In so happens sometimes that the values of fields need to be computed and are not readily available. e.g. we may want to add an ‘authorization’ header with has the sha256 hash of the username:password or something similar. In order to facilitate such situations, you can use Script Tapi Expressions. These are essentially python scripts that take some parameters and output a result.

There are three types of Script Tapi Expressions, one for requests, one for responses and one for tokens. The one for requests always returns a value which is used in the HTTP request.

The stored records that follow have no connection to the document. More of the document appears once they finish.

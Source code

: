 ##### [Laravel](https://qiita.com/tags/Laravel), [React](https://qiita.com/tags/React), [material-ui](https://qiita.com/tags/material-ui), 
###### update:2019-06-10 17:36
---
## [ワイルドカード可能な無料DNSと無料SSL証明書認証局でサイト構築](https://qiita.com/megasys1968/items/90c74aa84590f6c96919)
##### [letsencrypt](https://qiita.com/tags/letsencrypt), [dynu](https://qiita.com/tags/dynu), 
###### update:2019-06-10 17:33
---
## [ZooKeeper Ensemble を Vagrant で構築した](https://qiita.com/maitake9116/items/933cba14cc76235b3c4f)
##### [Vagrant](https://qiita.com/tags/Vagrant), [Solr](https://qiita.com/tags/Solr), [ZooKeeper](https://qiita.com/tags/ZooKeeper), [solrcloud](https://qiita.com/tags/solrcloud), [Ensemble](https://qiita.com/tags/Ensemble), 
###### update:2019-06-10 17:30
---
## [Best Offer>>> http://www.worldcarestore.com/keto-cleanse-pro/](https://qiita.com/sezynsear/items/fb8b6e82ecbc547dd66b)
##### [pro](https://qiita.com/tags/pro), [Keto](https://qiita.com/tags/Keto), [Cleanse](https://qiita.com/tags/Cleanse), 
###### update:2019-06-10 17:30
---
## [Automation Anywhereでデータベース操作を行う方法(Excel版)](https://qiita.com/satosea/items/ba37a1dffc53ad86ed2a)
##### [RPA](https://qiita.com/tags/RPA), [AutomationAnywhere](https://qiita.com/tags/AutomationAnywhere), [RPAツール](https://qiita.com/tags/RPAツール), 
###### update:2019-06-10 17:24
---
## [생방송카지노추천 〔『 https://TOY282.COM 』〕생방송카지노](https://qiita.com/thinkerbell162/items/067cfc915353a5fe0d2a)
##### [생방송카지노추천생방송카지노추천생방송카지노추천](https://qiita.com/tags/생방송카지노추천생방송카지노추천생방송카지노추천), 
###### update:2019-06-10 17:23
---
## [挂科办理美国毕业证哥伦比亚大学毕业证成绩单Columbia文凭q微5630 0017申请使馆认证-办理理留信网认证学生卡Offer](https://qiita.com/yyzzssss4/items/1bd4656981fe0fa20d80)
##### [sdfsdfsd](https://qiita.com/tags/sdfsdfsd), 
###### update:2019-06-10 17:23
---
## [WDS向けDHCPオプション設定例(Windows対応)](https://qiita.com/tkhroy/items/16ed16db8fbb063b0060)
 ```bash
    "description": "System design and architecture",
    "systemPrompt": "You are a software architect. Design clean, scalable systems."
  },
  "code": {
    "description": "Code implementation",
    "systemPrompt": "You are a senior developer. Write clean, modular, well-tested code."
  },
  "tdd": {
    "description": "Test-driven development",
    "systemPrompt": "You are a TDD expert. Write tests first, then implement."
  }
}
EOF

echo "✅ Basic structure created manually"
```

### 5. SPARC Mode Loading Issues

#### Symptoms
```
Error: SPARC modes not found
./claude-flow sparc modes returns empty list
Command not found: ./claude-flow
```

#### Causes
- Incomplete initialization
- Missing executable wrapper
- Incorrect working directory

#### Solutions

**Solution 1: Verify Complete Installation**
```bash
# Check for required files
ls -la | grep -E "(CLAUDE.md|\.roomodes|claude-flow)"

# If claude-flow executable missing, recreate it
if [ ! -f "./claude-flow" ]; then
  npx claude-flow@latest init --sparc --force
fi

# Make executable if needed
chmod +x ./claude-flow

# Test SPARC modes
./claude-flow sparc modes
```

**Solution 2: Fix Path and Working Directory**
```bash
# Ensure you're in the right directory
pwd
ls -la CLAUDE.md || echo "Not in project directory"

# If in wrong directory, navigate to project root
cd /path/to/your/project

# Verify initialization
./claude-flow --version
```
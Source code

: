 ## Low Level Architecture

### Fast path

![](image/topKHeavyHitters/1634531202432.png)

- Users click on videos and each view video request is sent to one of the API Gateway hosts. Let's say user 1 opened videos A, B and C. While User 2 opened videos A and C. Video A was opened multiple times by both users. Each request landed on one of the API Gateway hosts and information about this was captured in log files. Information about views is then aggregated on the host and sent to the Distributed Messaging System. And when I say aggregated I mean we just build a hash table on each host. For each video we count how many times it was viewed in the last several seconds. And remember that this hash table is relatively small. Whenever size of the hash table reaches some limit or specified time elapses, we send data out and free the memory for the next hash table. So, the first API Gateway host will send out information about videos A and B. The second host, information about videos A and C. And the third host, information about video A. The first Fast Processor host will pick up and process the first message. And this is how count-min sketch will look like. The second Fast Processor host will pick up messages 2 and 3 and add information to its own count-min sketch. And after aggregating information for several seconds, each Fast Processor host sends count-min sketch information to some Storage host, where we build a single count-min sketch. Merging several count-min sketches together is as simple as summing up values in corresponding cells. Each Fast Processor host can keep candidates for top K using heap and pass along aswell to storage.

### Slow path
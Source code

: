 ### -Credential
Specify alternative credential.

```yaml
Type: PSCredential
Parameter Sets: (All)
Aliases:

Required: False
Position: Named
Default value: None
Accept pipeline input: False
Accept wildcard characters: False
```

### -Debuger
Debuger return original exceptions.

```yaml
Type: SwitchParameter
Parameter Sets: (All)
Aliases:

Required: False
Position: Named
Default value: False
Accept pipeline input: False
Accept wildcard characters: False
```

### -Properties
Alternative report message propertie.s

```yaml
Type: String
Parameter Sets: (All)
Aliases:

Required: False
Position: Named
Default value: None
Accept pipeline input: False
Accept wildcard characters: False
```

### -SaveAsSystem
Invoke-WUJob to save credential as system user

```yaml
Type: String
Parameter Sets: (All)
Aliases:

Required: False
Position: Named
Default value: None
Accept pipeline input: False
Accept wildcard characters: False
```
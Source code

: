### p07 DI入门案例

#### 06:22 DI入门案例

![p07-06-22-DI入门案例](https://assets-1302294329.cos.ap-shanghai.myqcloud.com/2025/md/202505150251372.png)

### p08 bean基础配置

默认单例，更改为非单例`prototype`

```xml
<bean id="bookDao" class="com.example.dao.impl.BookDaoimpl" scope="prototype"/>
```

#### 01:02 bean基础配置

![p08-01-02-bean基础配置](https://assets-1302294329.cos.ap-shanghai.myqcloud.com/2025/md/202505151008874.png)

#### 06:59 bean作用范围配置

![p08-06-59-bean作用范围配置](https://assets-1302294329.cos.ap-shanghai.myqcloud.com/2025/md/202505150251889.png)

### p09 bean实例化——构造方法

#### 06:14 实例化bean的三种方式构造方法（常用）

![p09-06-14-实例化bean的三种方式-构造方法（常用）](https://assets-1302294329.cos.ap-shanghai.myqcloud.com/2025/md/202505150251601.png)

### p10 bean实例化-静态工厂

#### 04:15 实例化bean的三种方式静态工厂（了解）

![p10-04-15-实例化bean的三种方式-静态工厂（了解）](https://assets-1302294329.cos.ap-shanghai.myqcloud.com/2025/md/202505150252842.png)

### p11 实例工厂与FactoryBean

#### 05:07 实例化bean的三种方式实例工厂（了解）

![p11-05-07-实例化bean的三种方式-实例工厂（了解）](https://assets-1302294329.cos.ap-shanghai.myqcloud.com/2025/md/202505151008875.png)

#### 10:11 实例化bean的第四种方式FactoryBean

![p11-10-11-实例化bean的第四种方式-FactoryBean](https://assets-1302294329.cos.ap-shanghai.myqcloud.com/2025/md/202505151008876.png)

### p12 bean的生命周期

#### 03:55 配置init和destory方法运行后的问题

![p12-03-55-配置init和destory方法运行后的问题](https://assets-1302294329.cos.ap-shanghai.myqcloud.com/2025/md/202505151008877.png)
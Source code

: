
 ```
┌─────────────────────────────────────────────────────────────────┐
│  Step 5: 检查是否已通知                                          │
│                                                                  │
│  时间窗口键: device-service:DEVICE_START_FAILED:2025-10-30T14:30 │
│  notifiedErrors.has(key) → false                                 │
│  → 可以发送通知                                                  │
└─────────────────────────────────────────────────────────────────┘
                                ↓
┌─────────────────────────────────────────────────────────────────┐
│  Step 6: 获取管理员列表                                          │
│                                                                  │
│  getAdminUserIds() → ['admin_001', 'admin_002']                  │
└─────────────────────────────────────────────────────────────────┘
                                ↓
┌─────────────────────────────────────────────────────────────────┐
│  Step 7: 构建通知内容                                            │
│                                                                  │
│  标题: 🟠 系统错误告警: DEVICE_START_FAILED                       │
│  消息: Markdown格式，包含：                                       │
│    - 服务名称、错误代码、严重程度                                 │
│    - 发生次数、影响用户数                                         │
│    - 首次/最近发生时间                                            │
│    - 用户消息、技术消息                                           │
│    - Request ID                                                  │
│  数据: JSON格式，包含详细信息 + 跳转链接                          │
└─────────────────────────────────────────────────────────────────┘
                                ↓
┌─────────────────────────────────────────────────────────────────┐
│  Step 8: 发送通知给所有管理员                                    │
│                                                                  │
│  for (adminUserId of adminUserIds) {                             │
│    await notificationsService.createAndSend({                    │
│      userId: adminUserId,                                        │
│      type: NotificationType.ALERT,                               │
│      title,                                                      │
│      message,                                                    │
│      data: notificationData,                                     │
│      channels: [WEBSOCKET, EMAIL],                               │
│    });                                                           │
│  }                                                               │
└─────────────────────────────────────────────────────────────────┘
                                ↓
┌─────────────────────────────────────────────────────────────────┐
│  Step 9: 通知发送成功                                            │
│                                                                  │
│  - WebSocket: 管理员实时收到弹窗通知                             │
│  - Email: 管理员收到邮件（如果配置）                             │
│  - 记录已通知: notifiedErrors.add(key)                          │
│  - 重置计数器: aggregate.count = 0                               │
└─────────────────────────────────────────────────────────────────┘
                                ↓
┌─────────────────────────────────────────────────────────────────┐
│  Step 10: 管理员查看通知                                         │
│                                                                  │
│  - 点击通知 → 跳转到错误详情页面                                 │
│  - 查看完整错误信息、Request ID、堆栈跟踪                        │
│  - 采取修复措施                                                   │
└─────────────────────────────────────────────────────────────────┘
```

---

The script for response is one that takes some args and always returns True/False i.e. telling us if the response matched the spec or not.

A sample request tapi expression is like:

{
    "request": {
        "main": {
            "url": "http://www.api.example.com",
            "id": "some_id",
            "verb": "post",
            "headers": {
                "authorization": "[[script:request_some_id_authorization.py]]"
            },
            "payload": "[[script:request_some_id_payload.py]]"
        }
    }
}

The framework will then look for the script request_some_id_authorization.py/request_some_id_payload.py in the same directory as the tapi.json (or whatever you have named your config as) and execute it. The return value of the script is then used when making the HTTP request.

The request scripts should have this general form:

class RequestRunner(object):

    @classmethod
    def get_value(cls, test_output_so_far, config_data):

        #do whatever you need here...

        return 'some value'

The framework will import RequestRunner and calls method get_value. The argument test_output_so_far is a dict of the test request/response results of any previous subsections so far e.g. startup, main subsections etc. The config_data is the json config of the test under consideration. Thus this function has all the info it needs and it can do whatever logic it wants to do and finally return a result to be used as a value in the HTTP request.

Similarly the response tapi script has the form:

class ResponseRunner(object):

    @classmethod
    def validate(cls, test_output_so_far, test_config_data, response):

        return len(json.loads(response)) == 2

The framework will import ResponseRunner and call method validate. Args provided include the HTTP response object. The script can then do any calculation it neds and finally return a True/False answer.

Sometimes, we would also like to access the value of a previously calculated header in future subsections. e.g. the first time you login, if you get a auth-token. And later in every subsequent API call, you need to specify that auth-token, you can use a token tapi expression:

{
    "main": {
        "request": {
            "url": "http://www.api.example.com/login",
            "id": "some_id",
            "verb": "post",
            "payload": {
                "username": "foo",
                "password": "bar",
            }
        },
        "response": {
            "headers": {
                "auth-token": "*"
            }
        }
    },
    "confirm": {
        "request": {
            "url": "http://www.api.example.com/dashboard",
            "headers": {
                "auth-token": "[[token:main.response.headers.auth-token]]"
            }
        }
    }
}

The [[token:main.response.headers.auth-token]] tells the framework that the auth-token value should be the same as in the response header from the initial request. Note the asterix in the first api response. This tells the tapi framework to only check for the existence of the key, any value returned by the server is ok.

Finally, you can also access environment vaiables by using a tapi expression like [[env:$USERNAME]] - this will be replaced by the value of the $USERNAME environment variable.